:: Brief ::
Counting only lines that contain the string "begin", how many are there in the data? Say the number alone.

:: Supplied data ::
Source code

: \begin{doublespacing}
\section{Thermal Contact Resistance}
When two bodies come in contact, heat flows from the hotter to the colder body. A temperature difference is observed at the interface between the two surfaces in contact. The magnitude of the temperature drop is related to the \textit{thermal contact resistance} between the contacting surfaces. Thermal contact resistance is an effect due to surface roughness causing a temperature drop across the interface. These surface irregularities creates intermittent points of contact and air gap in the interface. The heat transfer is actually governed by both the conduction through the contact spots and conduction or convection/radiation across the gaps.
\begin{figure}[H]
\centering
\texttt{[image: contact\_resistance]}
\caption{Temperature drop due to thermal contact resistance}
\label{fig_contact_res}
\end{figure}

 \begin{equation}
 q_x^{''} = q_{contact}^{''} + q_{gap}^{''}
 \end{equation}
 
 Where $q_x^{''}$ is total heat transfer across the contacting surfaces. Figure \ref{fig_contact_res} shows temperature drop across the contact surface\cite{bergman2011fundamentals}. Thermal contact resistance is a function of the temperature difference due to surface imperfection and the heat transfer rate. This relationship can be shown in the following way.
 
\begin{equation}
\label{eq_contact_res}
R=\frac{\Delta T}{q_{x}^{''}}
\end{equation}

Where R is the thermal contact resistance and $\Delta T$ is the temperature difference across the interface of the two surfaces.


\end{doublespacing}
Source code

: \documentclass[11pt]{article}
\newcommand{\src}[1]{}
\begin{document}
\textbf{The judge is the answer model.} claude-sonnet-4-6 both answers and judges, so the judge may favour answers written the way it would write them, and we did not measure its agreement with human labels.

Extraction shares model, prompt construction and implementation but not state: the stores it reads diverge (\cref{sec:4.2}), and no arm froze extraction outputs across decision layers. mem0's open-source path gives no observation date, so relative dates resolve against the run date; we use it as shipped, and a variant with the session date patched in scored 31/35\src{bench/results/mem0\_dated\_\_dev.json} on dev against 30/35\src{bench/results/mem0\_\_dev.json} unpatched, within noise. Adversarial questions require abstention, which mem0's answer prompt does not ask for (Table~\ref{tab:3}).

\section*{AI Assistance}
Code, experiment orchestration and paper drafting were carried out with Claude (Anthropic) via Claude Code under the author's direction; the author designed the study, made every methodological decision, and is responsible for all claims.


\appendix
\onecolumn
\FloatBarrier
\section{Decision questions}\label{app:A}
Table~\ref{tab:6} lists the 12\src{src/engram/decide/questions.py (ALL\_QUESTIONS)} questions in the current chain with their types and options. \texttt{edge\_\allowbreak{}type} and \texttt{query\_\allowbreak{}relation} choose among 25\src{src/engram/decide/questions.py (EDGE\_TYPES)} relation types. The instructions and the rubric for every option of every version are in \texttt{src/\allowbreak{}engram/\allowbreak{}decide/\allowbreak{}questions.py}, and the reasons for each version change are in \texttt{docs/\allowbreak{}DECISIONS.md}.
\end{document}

:: Solution ::
5